Dr. Peter Gubbels, Groundswell International Director for Action Research and Advocacy West Africa said investigating the things smallholder farmers do and why they do those things in order to establish whether their pathways were towards sustainable agriculture or just a short term measure was impressive.
He said the investigation would help bring out some of the factors that really influence decision-making by smallholder farmers and how they could support them to adopt methods of farming that would not only meet their immediate needs but that would lead to long term environmental sustainability.
Dr. Gubbels noted that finding ways to link smallholder farmers to policy decision makers would enhance the understanding of their needs leading to better policy and programmes formulation using the best practices that would promote sustainable agriculture.
Dr.
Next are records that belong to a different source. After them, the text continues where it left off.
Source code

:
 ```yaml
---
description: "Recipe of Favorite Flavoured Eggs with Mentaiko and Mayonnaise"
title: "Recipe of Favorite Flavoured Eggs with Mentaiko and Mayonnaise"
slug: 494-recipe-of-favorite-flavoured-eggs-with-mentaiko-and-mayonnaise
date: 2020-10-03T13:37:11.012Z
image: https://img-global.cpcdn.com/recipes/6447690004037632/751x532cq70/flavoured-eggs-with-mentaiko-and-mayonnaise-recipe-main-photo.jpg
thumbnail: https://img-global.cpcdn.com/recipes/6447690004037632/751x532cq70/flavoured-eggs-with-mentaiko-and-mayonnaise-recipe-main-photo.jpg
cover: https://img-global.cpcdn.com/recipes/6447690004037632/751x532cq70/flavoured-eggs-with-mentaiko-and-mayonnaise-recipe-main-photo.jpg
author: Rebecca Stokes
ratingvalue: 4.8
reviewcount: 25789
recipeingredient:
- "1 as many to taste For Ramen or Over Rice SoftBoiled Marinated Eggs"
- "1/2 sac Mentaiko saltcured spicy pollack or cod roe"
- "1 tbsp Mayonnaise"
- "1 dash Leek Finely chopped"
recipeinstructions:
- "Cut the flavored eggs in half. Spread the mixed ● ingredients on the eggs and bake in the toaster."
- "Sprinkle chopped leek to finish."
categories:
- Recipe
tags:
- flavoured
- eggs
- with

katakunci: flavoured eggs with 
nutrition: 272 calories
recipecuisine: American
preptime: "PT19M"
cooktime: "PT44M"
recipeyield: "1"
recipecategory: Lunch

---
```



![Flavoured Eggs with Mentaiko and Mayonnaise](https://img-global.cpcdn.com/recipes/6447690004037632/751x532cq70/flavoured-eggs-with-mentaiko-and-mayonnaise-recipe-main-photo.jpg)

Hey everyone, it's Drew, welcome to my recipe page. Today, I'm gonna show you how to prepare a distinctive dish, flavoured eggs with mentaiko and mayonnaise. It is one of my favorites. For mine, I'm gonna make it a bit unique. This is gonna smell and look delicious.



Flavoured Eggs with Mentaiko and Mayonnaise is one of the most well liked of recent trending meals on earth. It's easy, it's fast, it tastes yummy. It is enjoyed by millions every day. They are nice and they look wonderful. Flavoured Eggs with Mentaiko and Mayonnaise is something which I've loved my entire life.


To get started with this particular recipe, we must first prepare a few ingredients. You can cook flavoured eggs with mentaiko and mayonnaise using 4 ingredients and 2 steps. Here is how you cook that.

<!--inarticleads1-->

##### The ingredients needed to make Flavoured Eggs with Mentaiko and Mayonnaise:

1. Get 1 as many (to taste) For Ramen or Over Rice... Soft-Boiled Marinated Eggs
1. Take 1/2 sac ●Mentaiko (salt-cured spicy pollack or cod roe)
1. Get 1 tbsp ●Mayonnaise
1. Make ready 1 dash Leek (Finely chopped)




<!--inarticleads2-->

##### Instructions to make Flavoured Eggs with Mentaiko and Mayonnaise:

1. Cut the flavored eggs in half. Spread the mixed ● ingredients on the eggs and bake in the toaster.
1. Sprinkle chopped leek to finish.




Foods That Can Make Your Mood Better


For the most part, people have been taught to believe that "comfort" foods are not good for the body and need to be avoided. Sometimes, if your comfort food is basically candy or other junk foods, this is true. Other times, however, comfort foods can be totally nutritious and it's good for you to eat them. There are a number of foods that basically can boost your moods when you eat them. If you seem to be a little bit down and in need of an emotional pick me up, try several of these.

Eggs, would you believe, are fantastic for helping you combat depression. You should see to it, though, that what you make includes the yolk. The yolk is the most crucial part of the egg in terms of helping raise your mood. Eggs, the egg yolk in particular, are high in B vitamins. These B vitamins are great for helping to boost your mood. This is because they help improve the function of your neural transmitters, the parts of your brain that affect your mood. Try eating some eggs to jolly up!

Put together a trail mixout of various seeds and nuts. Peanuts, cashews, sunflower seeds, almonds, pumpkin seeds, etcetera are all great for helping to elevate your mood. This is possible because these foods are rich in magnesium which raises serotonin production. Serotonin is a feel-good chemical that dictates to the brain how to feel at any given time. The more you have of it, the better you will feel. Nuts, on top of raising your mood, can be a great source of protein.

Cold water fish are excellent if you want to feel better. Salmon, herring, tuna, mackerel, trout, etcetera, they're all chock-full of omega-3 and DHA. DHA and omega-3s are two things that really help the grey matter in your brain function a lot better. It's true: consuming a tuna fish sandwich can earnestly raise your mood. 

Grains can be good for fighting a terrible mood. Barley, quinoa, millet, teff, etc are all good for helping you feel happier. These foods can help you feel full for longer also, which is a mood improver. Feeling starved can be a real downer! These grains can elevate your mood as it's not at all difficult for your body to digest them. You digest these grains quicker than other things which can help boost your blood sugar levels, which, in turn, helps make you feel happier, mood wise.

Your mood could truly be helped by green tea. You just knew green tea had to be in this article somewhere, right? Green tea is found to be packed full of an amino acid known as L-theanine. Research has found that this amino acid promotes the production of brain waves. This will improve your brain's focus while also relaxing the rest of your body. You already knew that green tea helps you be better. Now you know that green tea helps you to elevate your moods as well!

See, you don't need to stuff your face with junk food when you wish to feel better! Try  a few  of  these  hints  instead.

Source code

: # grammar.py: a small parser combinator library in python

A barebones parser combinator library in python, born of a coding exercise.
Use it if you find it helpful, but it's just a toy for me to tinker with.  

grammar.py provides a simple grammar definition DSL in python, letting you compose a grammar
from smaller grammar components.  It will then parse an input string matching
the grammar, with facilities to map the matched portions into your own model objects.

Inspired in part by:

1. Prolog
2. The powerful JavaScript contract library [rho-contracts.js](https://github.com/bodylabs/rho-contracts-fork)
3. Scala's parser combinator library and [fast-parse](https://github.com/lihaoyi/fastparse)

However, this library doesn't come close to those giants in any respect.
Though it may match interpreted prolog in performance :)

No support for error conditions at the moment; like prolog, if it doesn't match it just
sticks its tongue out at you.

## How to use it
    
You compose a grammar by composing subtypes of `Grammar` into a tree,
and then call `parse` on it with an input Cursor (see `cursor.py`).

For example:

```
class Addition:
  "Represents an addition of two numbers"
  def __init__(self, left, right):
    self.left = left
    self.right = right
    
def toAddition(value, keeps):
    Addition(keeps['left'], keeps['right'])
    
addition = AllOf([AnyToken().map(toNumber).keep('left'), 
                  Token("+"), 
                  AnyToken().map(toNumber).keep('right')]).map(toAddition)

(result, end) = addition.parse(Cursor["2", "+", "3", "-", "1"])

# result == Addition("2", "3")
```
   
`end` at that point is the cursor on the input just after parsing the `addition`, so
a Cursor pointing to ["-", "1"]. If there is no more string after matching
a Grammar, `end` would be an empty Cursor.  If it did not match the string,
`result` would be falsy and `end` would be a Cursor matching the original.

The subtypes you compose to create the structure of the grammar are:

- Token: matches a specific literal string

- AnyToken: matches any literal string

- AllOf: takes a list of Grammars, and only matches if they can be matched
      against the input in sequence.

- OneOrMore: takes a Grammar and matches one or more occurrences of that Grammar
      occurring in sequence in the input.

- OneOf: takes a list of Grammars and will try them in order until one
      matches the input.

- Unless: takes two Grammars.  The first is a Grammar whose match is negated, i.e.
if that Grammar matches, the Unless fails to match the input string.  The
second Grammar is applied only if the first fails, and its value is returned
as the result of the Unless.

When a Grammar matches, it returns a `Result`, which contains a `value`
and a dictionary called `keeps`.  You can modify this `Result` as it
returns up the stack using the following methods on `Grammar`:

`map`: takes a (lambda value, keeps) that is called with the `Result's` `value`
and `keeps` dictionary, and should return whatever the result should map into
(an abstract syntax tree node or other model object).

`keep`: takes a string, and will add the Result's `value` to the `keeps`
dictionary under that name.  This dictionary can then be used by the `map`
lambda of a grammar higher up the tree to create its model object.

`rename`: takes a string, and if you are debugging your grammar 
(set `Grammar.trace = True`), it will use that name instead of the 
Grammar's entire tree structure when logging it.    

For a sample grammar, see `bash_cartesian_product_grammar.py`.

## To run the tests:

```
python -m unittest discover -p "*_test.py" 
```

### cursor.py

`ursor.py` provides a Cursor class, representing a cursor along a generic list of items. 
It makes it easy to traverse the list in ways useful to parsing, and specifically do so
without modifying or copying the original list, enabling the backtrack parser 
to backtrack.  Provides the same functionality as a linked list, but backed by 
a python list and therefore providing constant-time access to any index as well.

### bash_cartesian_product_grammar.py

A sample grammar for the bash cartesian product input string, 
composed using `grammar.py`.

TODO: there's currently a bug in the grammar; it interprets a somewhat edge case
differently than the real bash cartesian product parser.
Naaminong Karbo, Facilitator of the Ghana NLA said if certain evidence was generated at the end of the research, then the NLA would facilitate the engagement with policy makers.
This would make the policy makers to begin to appreciate the role of small scale farmers in policy decision making that would give them the enabling environment to benefit from sustainable agriculture intensification.
The SITAM project is funded by the Sustainable Agricultural Intensification Research and Learning in Africa (SAIRLA) programme which is also funded by the United Kingdom (UK) Department for International Development and managed by WYG International Limited and the Natural Resources Institute, University of Greenwich.
The SAIRLA project seeks to generate evidence and design tools to enable governments, investors and other key actors to deliver more effective policies and investments in sustainable agriculture intensification that strengthen the capacity of poorer farmers, especially women and youth, to access and benefit from sustainable intensification in Burkina Faso, Ethiopia, Ghana, Malawi, Tanzania and Zambia.
IIED of UK is the project lead organisation while two organisations including the Association Nourrir sans Detruire (‘feeding without destroying’) and the Institute of Environment and Research (INERA) are the implementing partners in Burkina Faso.
CIKOD and the University for Development Studies (UDS) constitute the project implementing partners in Ghana while the Lilongwe University of Agriculture and Natural Resources (LUANAR), Practical Action Consulting and Total Land Care (TLC) formed the project partners in Malawi.
The rest are Wageningen University of Netherlands and Groundswell International of the United States of America (USA).